Parmi les propriétés constitutives du langage se trouvent : (1) sa nature phonique et les organes afférents à la production des phonèmes non-segmentaux et segmentaux ; (2) la créativité – la création d’information – et non simplement la transmission d’information existante – sur la base d’une réalité dont le locuteur / auditeur fait partie ; (3) la hiérarchisation de cette information lors de la communication en fonction de l’importance relative qui lui est attribuée, du degré de connaissance partagée et de sa mémorabilité, accessibilité et réactibilité relatives ; au besoin en faisant fi des contraintes grammaticales ; (4) l’iconicité, soit le lien entre forme et contenu, qui s’accroît dès qu’on approfondit dans les couches pré-grammaticales du langage ; (5) la deicticité ou la capacité à montrer des objets extra-discursifs en contexte partagé sans conceptualisation ni mémorisation et sans les structures cérébrales idoines, capacité propre à l’Homme à l’exclusion de toutes les autres espèces ; (6) la distinction à tous les niveaux entre d’une part les deux personnes dialogales, ce qui reflète une conscience de soi comme distinct d’autrui, donc la conscience d’autrui, et d’autre part la non personne (7) l’existence de domaines sémantiques réservés liés à la psychophysiologie humaine et traités spécifiquement dans le langage, puis la hiérarchisation de la parole en fonction des rapports sociaux, (8) la possibilité pour les langues de se mélanger sans égard pour leurs différences grammaticales.

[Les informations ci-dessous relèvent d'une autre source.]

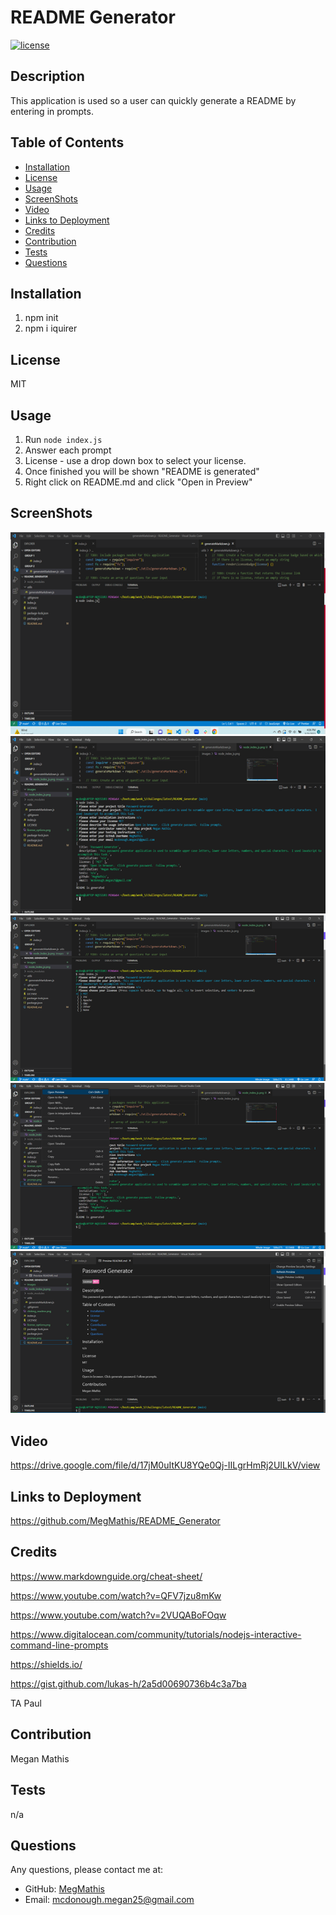 # README Generator

[![license](https://img.shields.io/badge/License-MIT-ff69b4)](https://shields.io)

## Description

This application is used so a user can quickly generate a README by entering in prompts.

## Table of Contents

- [Installation](#installation)
- [License](#license)
- [Usage](#usage)
- [ScreenShots](#screenshots)
- [Video](#video)
- [Links to Deployment](#linkstodeployment)
- [Credits](#LinkstoDeployment)
- [Contribution](#contribution)
- [Tests](#tests)
- [Questions](#questions)

## Installation

1. npm init
2. npm i iquirer

## License

MIT

## Usage

1. Run `node index.js`
2. Answer each prompt
3. License - use a drop down box to select your license.
4. Once finished you will be shown "README is generated"
5. Right click on README.md and click "Open in Preview"

## ScreenShots

![Screenshot.](./images/node_index_js.png)
![Screenshot.](./images/promps.png)
![Screenshot.](./images/license_options.png)
![Screenshot.](./images/clicking_readme.png)
![Screenshot.](./images/refresh_preview.png)

## Video

https://drive.google.com/file/d/17jM0uItKU8YQe0Qj-IILgrHmRj2UILkV/view

## Links to Deployment

https://github.com/MegMathis/README_Generator

## Credits

https://www.markdownguide.org/cheat-sheet/

https://www.youtube.com/watch?v=QFV7jzu8mKw

https://www.youtube.com/watch?v=2VUQABoFOqw

https://www.digitalocean.com/community/tutorials/nodejs-interactive-command-line-prompts

https://shields.io/

https://gist.github.com/lukas-h/2a5d00690736b4c3a7ba

TA Paul

## Contribution

Megan Mathis

## Tests

n/a

## Questions

Any questions, please contact me at:

- GitHub:
  [MegMathis](http://github.com/MegMathis)
- Email:
  [mcdonough.megan25@gmail.com](mailto:mcdonough.megan25@gmail.com)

Parmi les propriétés correspondantes des langues particulières, on trouve entre autres, translinguistiquement (a) l’importance capitale de l’intonation-prosodie, qui au besoin prévaut sur la composantes grammaticale et lexicale du message (b) la capacité de combiner des éléments pour créer des réalités nouvelles voire inexistantes, la seule contrainte étant l’inter-compréhensibilité ; (c) la possibilité de rhématiser et thématiser des éléments de l’énoncé en faisant fi des contraintes grammaticales ; (d) l’iconicité destinée à faciliter la compréhension, mémorisation et réaction au message en temps réel ; (e) les différences à tous les niveaux entre noms et déictiques ; (f) l’affinité entre les deux personnes dialogales aux niveaux morphologique, syntaxique, sémantique et pragmatique en face des différences qui les opposent à la prétendue 3e personne, en fait une non-personne (Benveniste 1965, Kirtchuk passim) ; (g) l’existence de lexèmes tabou d’une part, de formes de politesse et honorifiques d’autre part qui ne peuvent s’utiliser à bon escient qu’en contexte défini d’un commun accord par les deux interlocuteurs au risque de rompre le dialogue ; (h) la formation de pidgins puis de créoles sur la seule base du dialogue, reflétant la création des langues en général,.

Cette vision des choses n’est pas réductible à la question de l’œuf et de la poule. Les monocellulaires ne descendent pas de multicellulaires, le cerveau reptilien ne descend pas du néo-néo-cortex, la fonction digestive et respiratoire du canal buccal n’est pas une adaptation de sa fonction phonatoire, l’aire cérébrale dédiée à la manipulation d’objets n’est pas une adaptation des aires de Broca et de Wernicke etc. la fonction communicative – interlocutive n’est pas une adaptation de la fonction cognitive. Pour toutes ces propositions, c’est le contraire qui est vrai. La pensée est un produit dérivé du langage, issu de l’interlocution. Or celle-ci fait appel à des mécanismes divers dont le lexique et la grammaire ne sont que la systématisation destinée à réduire l’entropie propre à la pragmatique. L’into-prosodie, la deixis, la gestuelle, à forte composante iconique et interlocutive et dépendent du contexte, là se trouve la racine du langage et en chercher les tenants et les aboutissants uniquement dans sa partie symbolique, arbitraire et rationnelle, soit dans la grammaire et le lexique équivaut à chercher une pièce juste au-dessous du réverbère car c’est là qu’il y a de la lumière.